# PROVIDED INFORMATION:
-- Opening Marker --

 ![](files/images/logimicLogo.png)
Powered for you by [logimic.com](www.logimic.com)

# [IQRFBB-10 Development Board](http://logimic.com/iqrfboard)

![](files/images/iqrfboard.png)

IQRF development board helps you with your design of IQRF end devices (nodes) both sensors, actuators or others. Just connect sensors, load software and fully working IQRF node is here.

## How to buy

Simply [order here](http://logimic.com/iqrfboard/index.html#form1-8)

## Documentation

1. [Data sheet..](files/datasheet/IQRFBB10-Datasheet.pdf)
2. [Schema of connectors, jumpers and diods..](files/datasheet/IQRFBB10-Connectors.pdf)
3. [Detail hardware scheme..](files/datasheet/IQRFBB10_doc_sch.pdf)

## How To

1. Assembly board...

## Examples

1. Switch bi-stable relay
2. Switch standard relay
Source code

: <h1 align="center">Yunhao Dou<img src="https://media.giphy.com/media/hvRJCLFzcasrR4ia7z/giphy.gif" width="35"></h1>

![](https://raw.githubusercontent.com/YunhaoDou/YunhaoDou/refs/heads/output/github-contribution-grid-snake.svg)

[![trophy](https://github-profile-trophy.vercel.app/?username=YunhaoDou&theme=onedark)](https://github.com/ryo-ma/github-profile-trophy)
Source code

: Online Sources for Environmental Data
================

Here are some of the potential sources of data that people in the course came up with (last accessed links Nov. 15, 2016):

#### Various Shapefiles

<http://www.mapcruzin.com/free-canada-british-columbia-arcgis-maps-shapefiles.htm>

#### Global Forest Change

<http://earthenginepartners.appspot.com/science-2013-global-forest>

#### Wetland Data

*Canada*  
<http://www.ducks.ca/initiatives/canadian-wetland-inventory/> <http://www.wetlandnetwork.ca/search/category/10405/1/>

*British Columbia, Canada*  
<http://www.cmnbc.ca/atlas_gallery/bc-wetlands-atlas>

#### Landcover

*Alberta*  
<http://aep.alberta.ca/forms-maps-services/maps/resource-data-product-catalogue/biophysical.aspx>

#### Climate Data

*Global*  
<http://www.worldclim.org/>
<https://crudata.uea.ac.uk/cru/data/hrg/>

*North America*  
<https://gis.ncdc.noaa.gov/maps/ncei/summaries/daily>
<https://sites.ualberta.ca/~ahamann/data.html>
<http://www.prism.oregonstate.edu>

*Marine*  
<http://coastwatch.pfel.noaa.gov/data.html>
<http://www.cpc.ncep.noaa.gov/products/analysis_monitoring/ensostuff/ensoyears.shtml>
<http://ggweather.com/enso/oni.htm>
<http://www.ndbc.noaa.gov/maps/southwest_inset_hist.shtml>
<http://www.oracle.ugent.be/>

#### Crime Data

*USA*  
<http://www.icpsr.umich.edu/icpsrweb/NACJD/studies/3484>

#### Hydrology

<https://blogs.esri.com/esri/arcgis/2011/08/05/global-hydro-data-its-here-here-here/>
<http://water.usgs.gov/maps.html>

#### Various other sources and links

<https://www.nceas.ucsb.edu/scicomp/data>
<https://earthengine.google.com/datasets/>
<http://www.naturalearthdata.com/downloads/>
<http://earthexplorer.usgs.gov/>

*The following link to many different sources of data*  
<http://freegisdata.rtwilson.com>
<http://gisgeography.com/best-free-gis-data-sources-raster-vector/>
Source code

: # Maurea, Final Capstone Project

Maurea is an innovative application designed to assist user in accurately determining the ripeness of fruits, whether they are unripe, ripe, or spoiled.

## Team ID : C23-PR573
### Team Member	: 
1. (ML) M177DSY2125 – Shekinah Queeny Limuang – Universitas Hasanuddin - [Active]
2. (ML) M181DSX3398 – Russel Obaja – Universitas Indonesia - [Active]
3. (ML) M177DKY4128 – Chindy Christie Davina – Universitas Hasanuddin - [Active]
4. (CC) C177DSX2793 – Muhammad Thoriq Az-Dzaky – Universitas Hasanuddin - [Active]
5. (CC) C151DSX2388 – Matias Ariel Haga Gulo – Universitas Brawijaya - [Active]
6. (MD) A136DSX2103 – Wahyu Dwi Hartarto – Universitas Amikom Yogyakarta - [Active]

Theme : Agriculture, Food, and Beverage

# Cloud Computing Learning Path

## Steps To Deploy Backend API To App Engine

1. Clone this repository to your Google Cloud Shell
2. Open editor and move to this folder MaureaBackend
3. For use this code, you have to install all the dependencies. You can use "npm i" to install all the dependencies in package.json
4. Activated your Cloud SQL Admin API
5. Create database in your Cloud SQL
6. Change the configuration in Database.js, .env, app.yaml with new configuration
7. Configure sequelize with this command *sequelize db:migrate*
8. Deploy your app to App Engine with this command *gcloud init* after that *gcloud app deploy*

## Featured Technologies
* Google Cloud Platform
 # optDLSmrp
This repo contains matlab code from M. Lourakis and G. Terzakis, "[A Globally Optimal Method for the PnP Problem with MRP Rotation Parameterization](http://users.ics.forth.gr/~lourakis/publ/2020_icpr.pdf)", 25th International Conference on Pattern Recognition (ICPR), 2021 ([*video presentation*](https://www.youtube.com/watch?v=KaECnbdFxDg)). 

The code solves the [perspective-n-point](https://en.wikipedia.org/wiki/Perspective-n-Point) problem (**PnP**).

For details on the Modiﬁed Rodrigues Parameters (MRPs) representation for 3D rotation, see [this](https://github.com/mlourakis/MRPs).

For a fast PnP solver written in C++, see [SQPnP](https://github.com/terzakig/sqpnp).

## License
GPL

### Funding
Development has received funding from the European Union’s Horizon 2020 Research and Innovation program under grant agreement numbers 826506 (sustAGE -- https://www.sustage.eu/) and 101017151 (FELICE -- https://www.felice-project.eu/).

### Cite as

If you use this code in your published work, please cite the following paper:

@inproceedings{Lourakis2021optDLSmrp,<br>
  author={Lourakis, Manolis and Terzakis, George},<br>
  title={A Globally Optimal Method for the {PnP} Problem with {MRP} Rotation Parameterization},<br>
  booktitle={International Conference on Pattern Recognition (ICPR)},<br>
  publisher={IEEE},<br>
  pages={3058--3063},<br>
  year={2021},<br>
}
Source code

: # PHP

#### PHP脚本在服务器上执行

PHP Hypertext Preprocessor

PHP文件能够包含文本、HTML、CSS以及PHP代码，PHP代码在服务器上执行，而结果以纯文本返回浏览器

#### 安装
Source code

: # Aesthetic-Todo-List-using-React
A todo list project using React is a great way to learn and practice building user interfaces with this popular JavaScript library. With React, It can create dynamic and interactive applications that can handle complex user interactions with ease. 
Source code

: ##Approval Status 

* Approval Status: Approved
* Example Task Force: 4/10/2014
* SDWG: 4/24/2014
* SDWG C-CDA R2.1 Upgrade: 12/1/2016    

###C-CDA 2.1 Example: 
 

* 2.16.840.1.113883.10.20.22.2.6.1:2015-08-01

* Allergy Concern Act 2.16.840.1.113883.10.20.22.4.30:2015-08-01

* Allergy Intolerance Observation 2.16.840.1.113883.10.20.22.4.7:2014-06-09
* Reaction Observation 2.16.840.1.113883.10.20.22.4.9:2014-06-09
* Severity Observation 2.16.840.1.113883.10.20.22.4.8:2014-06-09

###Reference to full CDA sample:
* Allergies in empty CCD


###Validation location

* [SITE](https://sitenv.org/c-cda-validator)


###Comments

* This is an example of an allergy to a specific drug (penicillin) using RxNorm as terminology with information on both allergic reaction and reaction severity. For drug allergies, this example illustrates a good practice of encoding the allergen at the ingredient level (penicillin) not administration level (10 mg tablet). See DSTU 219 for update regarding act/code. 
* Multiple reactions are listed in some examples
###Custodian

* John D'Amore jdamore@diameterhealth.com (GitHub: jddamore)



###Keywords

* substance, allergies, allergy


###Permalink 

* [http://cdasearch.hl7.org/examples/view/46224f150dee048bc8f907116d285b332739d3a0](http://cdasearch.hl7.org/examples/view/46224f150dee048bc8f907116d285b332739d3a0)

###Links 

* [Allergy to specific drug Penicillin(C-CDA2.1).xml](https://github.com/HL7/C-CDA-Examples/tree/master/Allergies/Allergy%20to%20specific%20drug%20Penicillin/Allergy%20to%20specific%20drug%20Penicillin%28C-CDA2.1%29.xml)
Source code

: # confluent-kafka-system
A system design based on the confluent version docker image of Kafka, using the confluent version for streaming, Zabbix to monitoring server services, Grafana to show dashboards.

-- Closing Marker --

# EXERCISE DESCRIPTION:
Look through the data above for the string "Conference" and copy every line where it appears.

# OUTPUT:
This repo contains matlab code from M. Lourakis and G. Terzakis, "[A Globally Optimal Method for the PnP Problem with MRP Rotation Parameterization](http://users.ics.forth.gr/~lourakis/publ/2020_icpr.pdf)", 25th International Conference on Pattern Recognition (ICPR), 2021 ([*video presentation*](https://www.youtube.com/watch?v=KaECnbdFxDg)). 
  booktitle={International Conference on Pattern Recognition (ICPR)},<br>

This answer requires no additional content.